**Required work**
Show all lines below holding the string "item".
*** Source data ***
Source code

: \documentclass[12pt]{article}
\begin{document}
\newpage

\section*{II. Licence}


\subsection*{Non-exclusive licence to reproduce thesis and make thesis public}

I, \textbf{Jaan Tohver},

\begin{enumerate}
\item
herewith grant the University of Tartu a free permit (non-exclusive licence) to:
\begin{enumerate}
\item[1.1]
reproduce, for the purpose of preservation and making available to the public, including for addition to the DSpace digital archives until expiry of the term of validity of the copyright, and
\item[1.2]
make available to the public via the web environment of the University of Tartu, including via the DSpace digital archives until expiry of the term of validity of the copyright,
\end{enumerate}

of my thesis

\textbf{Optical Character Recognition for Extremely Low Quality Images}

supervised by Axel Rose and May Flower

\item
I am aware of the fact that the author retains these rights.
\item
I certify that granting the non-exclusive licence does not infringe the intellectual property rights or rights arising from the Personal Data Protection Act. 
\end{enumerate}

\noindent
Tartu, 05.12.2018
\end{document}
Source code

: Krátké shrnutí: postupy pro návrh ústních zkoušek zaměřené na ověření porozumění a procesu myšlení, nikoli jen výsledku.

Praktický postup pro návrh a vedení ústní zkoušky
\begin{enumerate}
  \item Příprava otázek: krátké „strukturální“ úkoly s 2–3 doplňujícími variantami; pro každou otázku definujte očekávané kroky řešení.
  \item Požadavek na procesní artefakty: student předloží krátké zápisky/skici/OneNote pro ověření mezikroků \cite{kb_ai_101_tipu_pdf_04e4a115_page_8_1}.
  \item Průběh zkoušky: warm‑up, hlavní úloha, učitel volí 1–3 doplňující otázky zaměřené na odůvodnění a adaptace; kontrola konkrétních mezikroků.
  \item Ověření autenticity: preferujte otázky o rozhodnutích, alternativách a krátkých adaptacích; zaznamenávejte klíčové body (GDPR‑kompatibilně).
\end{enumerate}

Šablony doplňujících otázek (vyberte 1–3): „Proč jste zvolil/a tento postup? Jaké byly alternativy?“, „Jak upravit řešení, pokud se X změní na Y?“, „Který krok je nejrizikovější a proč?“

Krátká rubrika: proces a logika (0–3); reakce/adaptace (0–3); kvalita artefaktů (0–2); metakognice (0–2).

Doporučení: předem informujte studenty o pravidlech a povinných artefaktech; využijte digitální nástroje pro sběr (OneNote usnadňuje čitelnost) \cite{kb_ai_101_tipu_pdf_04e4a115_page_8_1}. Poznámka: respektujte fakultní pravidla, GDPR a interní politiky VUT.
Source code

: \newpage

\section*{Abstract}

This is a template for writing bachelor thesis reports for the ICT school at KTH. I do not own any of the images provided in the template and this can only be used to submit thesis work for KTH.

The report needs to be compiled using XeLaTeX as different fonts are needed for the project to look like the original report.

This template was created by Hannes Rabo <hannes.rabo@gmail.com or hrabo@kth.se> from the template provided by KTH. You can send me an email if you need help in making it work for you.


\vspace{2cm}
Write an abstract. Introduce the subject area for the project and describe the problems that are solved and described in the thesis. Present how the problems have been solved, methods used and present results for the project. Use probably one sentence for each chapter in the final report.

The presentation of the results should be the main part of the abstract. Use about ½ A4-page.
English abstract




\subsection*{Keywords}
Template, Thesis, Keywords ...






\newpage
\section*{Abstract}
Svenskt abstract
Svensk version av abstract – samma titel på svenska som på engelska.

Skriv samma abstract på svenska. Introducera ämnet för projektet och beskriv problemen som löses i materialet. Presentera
***
*** Source data ***
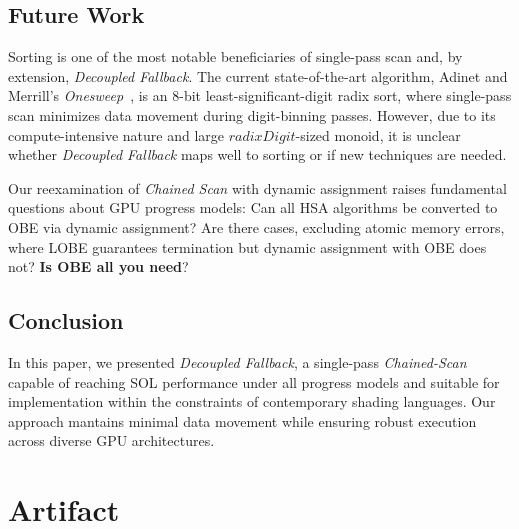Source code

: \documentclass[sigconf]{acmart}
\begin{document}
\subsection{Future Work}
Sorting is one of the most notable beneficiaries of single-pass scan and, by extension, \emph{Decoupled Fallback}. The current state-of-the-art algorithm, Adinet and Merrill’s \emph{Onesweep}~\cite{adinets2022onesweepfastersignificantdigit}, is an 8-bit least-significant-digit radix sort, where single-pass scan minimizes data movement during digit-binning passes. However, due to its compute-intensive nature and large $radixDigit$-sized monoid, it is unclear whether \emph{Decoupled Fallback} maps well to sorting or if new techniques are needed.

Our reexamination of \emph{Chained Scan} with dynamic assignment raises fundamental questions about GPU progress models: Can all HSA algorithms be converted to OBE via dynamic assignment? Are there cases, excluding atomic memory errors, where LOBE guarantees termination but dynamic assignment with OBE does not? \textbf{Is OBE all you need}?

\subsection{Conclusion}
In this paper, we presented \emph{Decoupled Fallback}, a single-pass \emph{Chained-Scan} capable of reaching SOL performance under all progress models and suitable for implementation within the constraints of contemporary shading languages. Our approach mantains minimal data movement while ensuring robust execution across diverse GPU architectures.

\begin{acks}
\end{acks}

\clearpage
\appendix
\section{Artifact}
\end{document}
***
*** Source data ***
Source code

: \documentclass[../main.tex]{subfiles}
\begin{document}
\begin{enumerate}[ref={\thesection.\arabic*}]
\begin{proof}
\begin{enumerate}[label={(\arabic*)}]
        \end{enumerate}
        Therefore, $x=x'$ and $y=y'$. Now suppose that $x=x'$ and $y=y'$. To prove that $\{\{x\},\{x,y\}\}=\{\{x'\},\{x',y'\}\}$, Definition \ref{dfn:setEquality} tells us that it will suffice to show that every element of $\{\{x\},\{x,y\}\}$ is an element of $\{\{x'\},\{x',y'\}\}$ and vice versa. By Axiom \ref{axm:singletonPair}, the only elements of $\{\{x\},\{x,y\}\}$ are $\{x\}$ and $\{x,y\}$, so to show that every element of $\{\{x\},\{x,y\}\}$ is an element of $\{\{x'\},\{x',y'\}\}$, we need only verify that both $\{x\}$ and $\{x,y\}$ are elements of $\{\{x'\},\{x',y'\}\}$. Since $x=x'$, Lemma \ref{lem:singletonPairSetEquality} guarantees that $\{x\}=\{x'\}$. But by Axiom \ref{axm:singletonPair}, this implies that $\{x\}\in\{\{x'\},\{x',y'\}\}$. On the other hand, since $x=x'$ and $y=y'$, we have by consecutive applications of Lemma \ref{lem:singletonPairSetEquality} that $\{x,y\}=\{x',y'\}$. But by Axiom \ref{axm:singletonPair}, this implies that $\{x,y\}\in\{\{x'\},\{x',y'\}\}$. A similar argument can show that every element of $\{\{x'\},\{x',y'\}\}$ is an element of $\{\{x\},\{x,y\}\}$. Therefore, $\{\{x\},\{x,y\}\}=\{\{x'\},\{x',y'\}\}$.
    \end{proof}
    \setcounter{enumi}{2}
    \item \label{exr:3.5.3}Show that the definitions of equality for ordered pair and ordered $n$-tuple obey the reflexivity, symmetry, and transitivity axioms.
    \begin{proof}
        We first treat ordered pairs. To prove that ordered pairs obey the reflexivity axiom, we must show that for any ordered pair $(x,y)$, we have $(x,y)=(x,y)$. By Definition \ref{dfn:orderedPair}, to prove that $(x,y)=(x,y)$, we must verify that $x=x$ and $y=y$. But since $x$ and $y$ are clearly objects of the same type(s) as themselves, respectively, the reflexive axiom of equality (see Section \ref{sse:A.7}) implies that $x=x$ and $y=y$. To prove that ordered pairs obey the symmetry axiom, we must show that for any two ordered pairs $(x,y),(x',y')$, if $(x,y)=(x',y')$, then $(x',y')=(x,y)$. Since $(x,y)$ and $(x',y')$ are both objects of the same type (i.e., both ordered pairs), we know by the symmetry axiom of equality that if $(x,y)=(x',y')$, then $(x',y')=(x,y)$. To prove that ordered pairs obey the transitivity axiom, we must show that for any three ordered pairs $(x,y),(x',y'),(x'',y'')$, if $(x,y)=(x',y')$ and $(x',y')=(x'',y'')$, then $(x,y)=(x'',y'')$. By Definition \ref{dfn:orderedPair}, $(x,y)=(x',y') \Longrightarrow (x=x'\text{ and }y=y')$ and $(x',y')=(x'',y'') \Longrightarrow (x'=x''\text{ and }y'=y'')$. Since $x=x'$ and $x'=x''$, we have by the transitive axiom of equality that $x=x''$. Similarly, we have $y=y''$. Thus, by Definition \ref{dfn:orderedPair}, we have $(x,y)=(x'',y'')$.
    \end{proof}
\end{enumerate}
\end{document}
***
**Written answer**
\item
\item[1.1]
\item[1.2]
\item
\item
  \item Příprava otázek: krátké „strukturální“ úkoly s 2–3 doplňujícími variantami; pro každou otázku definujte očekávané kroky řešení.
  \item Požadavek na procesní artefakty: student předloží krátké zápisky/skici/OneNote pro ověření mezikroků \cite{kb_ai_101_tipu_pdf_04e4a115_page_8_1}.
  \item Průběh zkoušky: warm‑up, hlavní úloha, učitel volí 1–3 doplňující otázky zaměřené na odůvodnění a adaptace; kontrola konkrétních mezikroků.
  \item Ověření autenticity: preferujte otázky o rozhodnutích, alternativách a krátkých adaptacích; zaznamenávejte klíčové body (GDPR‑kompatibilně).
    \item \label{exr:3.5.3}Show that the definitions of equality for ordered pair and ordered $n$-tuple obey the reflexivity, symmetry, and transitivity axioms.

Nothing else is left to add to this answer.